На фиг.1 препаративная форма для чрескожного введения 1 состоит из слоя подкладки 2, слоя, являющегося резервуаром лекарственного средства, 3, промежуточной мембраны 4 и липкого слоя 5. Кроме того, прокладка 6 помещается на поверхности, расположенной со стороны кожи, липкого слоя 5.
Пример 2
Препаративную форму для чрескожного введения получают способом, сходным с Примером 1, с использованием диэтилсебацината вместо триэтилцитрата.
Пример 3
Приготовление слоя, являющегося резервуаром лекарственного средства
Слой, являющийся резервуаром лекарственного средства, формируют посредством способа, подобного Примеру 1, за исключением того, что в качестве слоя подкладки используют ламинированный материал из тканого материала и PET и слой, являющийся резервуаром лекарственного средства, ламинируется на PET стороне слоя подкладки.

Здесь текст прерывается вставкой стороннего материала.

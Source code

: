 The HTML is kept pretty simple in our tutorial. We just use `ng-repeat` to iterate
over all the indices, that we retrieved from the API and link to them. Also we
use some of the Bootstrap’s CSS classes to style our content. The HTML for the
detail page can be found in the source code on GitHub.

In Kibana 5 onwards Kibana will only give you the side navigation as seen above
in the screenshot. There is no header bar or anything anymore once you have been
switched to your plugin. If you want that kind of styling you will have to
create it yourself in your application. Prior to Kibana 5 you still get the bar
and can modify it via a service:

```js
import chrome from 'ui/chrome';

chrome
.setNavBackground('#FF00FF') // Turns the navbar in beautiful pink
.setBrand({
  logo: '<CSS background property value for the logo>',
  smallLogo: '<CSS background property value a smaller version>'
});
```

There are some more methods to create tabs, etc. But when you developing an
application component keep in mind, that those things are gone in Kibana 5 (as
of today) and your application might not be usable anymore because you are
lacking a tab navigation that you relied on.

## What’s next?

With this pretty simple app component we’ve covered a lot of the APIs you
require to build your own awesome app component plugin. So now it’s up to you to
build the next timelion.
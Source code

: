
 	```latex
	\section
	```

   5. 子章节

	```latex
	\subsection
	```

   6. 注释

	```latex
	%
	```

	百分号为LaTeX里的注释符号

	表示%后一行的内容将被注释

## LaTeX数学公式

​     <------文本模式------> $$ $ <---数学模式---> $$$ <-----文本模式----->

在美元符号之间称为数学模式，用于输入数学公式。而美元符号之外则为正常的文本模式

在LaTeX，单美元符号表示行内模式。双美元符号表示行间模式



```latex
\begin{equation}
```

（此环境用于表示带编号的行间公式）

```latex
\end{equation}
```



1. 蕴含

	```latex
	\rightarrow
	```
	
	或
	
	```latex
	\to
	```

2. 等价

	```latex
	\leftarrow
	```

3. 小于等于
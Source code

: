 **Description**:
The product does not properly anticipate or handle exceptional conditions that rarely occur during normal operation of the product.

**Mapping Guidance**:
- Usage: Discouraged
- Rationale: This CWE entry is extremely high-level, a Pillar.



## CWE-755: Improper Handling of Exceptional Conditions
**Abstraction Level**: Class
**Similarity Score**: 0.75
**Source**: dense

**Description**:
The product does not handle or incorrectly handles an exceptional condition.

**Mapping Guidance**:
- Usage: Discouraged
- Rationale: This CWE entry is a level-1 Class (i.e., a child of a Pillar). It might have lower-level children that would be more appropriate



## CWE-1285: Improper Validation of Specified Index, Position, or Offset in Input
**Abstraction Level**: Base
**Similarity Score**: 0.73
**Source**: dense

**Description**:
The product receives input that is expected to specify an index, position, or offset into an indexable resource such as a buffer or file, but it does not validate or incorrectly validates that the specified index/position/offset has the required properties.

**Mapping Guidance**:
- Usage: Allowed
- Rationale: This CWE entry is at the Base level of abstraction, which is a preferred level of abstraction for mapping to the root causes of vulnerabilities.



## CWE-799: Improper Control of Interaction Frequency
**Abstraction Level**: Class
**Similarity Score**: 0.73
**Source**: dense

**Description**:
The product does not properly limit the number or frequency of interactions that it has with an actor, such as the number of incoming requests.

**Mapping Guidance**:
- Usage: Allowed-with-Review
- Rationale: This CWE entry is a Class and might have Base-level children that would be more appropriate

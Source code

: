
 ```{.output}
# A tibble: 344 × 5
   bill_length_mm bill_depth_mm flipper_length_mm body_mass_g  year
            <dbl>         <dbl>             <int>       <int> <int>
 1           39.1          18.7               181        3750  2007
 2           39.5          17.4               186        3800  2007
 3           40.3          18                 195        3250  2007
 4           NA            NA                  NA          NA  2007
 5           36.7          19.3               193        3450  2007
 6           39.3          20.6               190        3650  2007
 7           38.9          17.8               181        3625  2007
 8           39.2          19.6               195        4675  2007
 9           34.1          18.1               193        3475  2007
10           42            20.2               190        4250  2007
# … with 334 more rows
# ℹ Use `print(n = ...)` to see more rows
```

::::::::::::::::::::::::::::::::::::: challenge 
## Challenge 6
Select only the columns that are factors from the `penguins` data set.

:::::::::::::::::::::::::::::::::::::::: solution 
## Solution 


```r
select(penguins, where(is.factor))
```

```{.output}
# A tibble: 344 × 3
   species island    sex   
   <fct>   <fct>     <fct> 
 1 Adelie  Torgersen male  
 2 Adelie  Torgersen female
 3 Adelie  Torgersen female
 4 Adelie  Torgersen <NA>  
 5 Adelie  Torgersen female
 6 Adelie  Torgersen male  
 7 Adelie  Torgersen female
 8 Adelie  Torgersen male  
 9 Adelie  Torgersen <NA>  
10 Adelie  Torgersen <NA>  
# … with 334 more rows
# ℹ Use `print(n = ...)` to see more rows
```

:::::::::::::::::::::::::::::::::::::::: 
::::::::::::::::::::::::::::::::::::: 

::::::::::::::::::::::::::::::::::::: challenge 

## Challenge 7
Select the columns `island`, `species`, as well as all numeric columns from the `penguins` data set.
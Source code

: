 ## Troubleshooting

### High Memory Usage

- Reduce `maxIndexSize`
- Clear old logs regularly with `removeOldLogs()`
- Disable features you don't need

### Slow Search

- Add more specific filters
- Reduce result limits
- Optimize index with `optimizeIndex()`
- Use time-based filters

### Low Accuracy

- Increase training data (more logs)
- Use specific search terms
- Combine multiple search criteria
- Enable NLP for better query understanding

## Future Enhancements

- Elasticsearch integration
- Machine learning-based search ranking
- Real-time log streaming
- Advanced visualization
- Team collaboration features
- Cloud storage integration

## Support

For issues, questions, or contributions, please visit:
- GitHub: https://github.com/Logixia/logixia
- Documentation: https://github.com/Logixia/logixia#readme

Приготовление липкого слоя и препаративной формы для чрескожного введения
Смешивают триэтилцитрат (12 г), сорбитан монолаурат (6 г), акриловый полимер (Duro-Tak® 87-2287, National Starch & Chemical) (201,98 г; содержание твердых продуктов: 50,5%) и этилацетат (46,69 г). Полученный раствор адгезивной массы наносят на прокладку из полиэтилентерефталата так, что покрытие после сушки имеет толщину 50 мкм. Затем раствор адгезивной массы на прокладке сушат при 70°C в течение 10 минут, с формированием липкого слоя, имеющего желаемую толщину. Микропористая полипропиленовая мембрана (Celgard® 2400, Celgard Inc.) ламинируется на липком слое.
Затем прокладка со слоя, являющегося резервуаром лекарственного средства, снимается, и он ламинируется на поверхности, противоположной липкому слою, в микропористой полипропиленовой мембране, с получением препаративной формы для чрескожного введения.
Исследование 1
Исследование проникновения в кожу человека in vitro
Препаративную форму для чрескожного введения (площадь нанесения: 4,5 см2), полученную в Примере 1 или 2, наклеивают на сторону корнеального слоя кожи человека и используют проточную ячейку (5 см2), имеющую теплую воду, циркулирующую через нее так, что поверхность кожи поддерживается примерно при 32°С. Фосфатный физиологический буферный солевой раствор (pH 7,4) используют в качестве приемного раствора, часть которого отбирают со скоростью 5 мл/час каждые 2 часа в течение 168 часов после наклеивания препаративной формы. Количество лекарственного средства в отбираемом растворе определяют с помощью ВЭЖХ, для определения скорости проникновения в час и для определения среднего потока через единичную площадь (мкг/см2/час). В этой связи каждая оценка потока представляет собой среднее значение для каждых двух часов. Таким образом, поток в момент времени 168 часов после наклеивания (J168) означает среднее значение потока в течение 166-168 часов после наклеивания.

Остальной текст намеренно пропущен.